Just as hikers section hike the A.T., Scott and Edwards can see bikers using this trail in a variety of capacities. Section riding is one option, as is creating a system of spoke trails connecting hubs of trail systems so one could spend a couple days exploring a contained system of trails before moving down the spoke to the next hub. The applications seem to be endless, but there is still a lot of work to do to get there. Scott will be taking his second annual thru-ride next month, and success will only encourage the route’s expansion.
“Hopefully once we get the Virginia Trail established as a prominent East Coast bicycle singletrack route, it will get legs and become like the Great Divide Trail out West,” he said. “That’s the dream.”
Volunteers are always needed to assist in maintaining portions of the Virginia Mountain Bike Trail. Visitwww.mtntouring.com. •
Here is an amazing video on the Virginia Mountain Bike Trail, put together by Scott Wootten of Shenandoah Bicycle Company
MORE LONG DISTANCE BIKE TRAILS
Great Divide Mountain Bike Route
The GDMBR follows the Continental Divide as closely as possible from Banff, Alberta, Canada to Antelope Wells, New Mexico.

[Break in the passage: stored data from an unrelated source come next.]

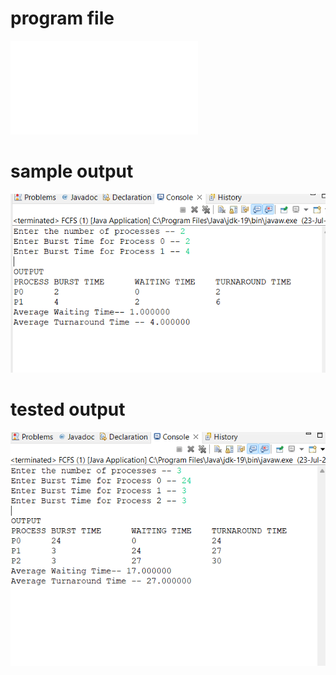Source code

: # program file
![program file](FCFS.java)
# sample output
![sample output](programoutput.png)
# tested output
![tested output](testedoutput.png)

This is a distance of about 2,745 miles, although the route is in constant flux and not well posted. Ninety percent of the route is on unpaved roads and trails with over 200,000 feet of elevation change along the way, making weather and supply access the biggest hurdles in any attempted thru-ride—that and bear attacks. Two races take place every year to test the mettle of riders: the Tour Divide Race follows the entire route, while the Great Divide Race follows only that portion in the U.S.
Continental Divide Trail
The Continental Divide Trail traces the continental divide through the Rockies from Canada to Mexico. The National Scenic Trail passes through Idaho, Montana, Wyoming, Colorado, and New Mexico, rising as high as 14,000 feet and falling no lower than 3,900 feet. Along with the Appalachian Trail and the Pacific Crest Trail, it forms one third of the Triple Crown of long distance hiking in the US.

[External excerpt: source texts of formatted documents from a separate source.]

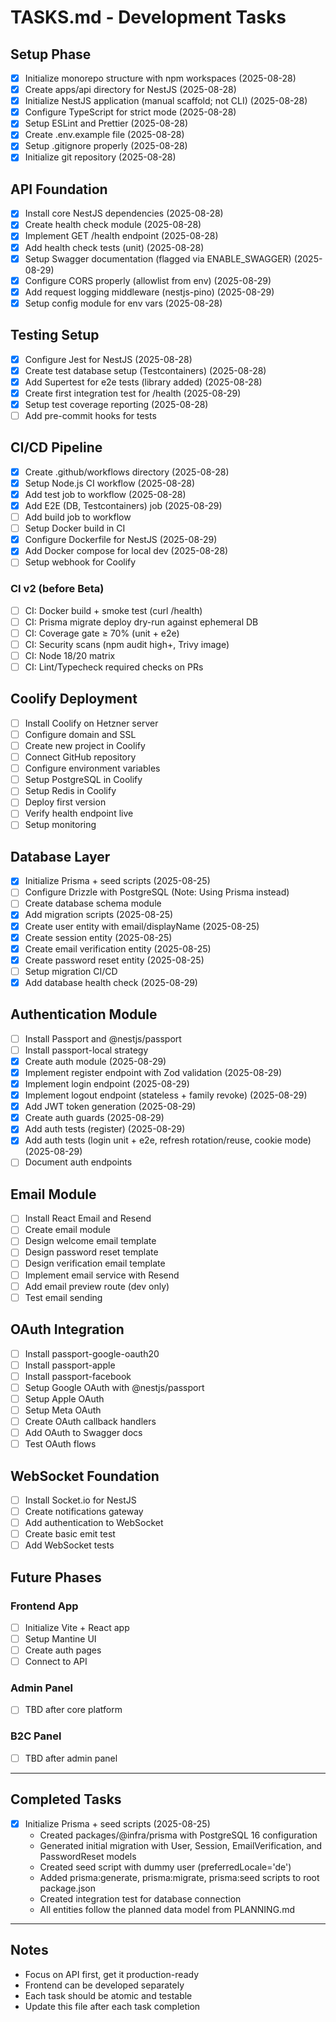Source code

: # TASKS.md - Development Tasks

## Setup Phase

- [x] Initialize monorepo structure with npm workspaces (2025-08-28)
- [x] Create apps/api directory for NestJS (2025-08-28)
- [x] Initialize NestJS application (manual scaffold; not CLI) (2025-08-28)
- [x] Configure TypeScript for strict mode (2025-08-28)
- [x] Setup ESLint and Prettier (2025-08-28)
- [x] Create .env.example file (2025-08-28)
- [x] Setup .gitignore properly (2025-08-28)
- [x] Initialize git repository (2025-08-28)

## API Foundation

- [x] Install core NestJS dependencies (2025-08-28)
- [x] Create health check module (2025-08-28)
- [x] Implement GET /health endpoint (2025-08-28)
- [x] Add health check tests (unit) (2025-08-28)
- [x] Setup Swagger documentation (flagged via ENABLE_SWAGGER) (2025-08-29)
- [x] Configure CORS properly (allowlist from env) (2025-08-29)
- [x] Add request logging middleware (nestjs-pino) (2025-08-29)
- [x] Setup config module for env vars (2025-08-28)

## Testing Setup

- [x] Configure Jest for NestJS (2025-08-28)
- [x] Create test database setup (Testcontainers) (2025-08-28)
- [x] Add Supertest for e2e tests (library added) (2025-08-28)
- [x] Create first integration test for /health (2025-08-29)
- [x] Setup test coverage reporting (2025-08-28)
- [ ] Add pre-commit hooks for tests

## CI/CD Pipeline

- [x] Create .github/workflows directory (2025-08-28)
- [x] Setup Node.js CI workflow (2025-08-28)
- [x] Add test job to workflow (2025-08-28)
- [x] Add E2E (DB, Testcontainers) job (2025-08-29)
- [ ] Add build job to workflow
- [ ] Setup Docker build in CI
- [x] Configure Dockerfile for NestJS (2025-08-29)
- [x] Add Docker compose for local dev (2025-08-28)
- [ ] Setup webhook for Coolify

### CI v2 (before Beta)

- [ ] CI: Docker build + smoke test (curl /health)
- [ ] CI: Prisma migrate deploy dry-run against ephemeral DB
- [ ] CI: Coverage gate ≥ 70% (unit + e2e)
- [ ] CI: Security scans (npm audit high+, Trivy image)
- [ ] CI: Node 18/20 matrix
- [ ] CI: Lint/Typecheck required checks on PRs

## Coolify Deployment

- [ ] Install Coolify on Hetzner server
- [ ] Configure domain and SSL
- [ ] Create new project in Coolify
- [ ] Connect GitHub repository
- [ ] Configure environment variables
- [ ] Setup PostgreSQL in Coolify
- [ ] Setup Redis in Coolify
- [ ] Deploy first version
- [ ] Verify health endpoint live
- [ ] Setup monitoring

## Database Layer

- [x] Initialize Prisma + seed scripts (2025-08-25)
- [ ] Configure Drizzle with PostgreSQL (Note: Using Prisma instead)
- [ ] Create database schema module
- [x] Add migration scripts (2025-08-25)
- [x] Create user entity with email/displayName (2025-08-25)
- [x] Create session entity (2025-08-25)
- [x] Create email verification entity (2025-08-25)
- [x] Create password reset entity (2025-08-25)
- [ ] Setup migration CI/CD
- [x] Add database health check (2025-08-29)

## Authentication Module

- [ ] Install Passport and @nestjs/passport
- [ ] Install passport-local strategy
- [x] Create auth module (2025-08-29)
- [x] Implement register endpoint with Zod validation (2025-08-29)
- [x] Implement login endpoint (2025-08-29)
- [x] Implement logout endpoint (stateless + family revoke) (2025-08-29)
- [x] Add JWT token generation (2025-08-29)
- [x] Create auth guards (2025-08-29)
- [x] Add auth tests (register) (2025-08-29)
- [x] Add auth tests (login unit + e2e, refresh rotation/reuse, cookie mode) (2025-08-29)
- [ ] Document auth endpoints

## Email Module

- [ ] Install React Email and Resend
- [ ] Create email module
- [ ] Design welcome email template
- [ ] Design password reset template
- [ ] Design verification email template
- [ ] Implement email service with Resend
- [ ] Add email preview route (dev only)
- [ ] Test email sending

## OAuth Integration

- [ ] Install passport-google-oauth20
- [ ] Install passport-apple
- [ ] Install passport-facebook
- [ ] Setup Google OAuth with @nestjs/passport
- [ ] Setup Apple OAuth
- [ ] Setup Meta OAuth
- [ ] Create OAuth callback handlers
- [ ] Add OAuth to Swagger docs
- [ ] Test OAuth flows

## WebSocket Foundation

- [ ] Install Socket.io for NestJS
- [ ] Create notifications gateway
- [ ] Add authentication to WebSocket
- [ ] Create basic emit test
- [ ] Add WebSocket tests

## Future Phases

### Frontend App

- [ ] Initialize Vite + React app
- [ ] Setup Mantine UI
- [ ] Create auth pages
- [ ] Connect to API

### Admin Panel

- [ ] TBD after core platform

### B2C Panel

- [ ] TBD after admin panel

---

## Completed Tasks

- [x] Initialize Prisma + seed scripts (2025-08-25)
  - Created packages/@infra/prisma with PostgreSQL 16 configuration
  - Generated initial migration with User, Session, EmailVerification, and PasswordReset models
  - Created seed script with dummy user (preferredLocale='de')
  - Added prisma:generate, prisma:migrate, prisma:seed scripts to root package.json
  - Created integration test for database connection
  - All entities follow the planned data model from PLANNING.md

---

## Notes

- Focus on API first, get it production-ready
- Frontend can be developed separately
- Each task should be atomic and testable
- Update this file after each task completion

The Colorado Trail runs east to west across the state from Denver to Durango, covering 486 miles, about half of which is shared with the Continental Divide Trail. Mountain bikers are permitted on most of the trail, although not on the portions that travel through wilderness areas. The trail rises above tree line in several spots and runs through six mountain ranges.

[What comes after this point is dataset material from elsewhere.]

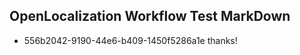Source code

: ## OpenLocalization Workflow Test MarkDown
* 556b2042-9190-44e6-b409-1450f5286a1e thanks!

<!--HONumber=Aug16_HO3-->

Completed in 2011, the Arizona National Scenic trail runs north from the Mexico border through Arizona to its northern border with Utah. The trail passes through a wide variety of landscapes and ecosystems on its 800-mile route, from the deserts of the south to the San Francisco Peaks of the North. The Arizona Trail also passes the Grand Canyon, making it one of the most diverse trails in the U.S.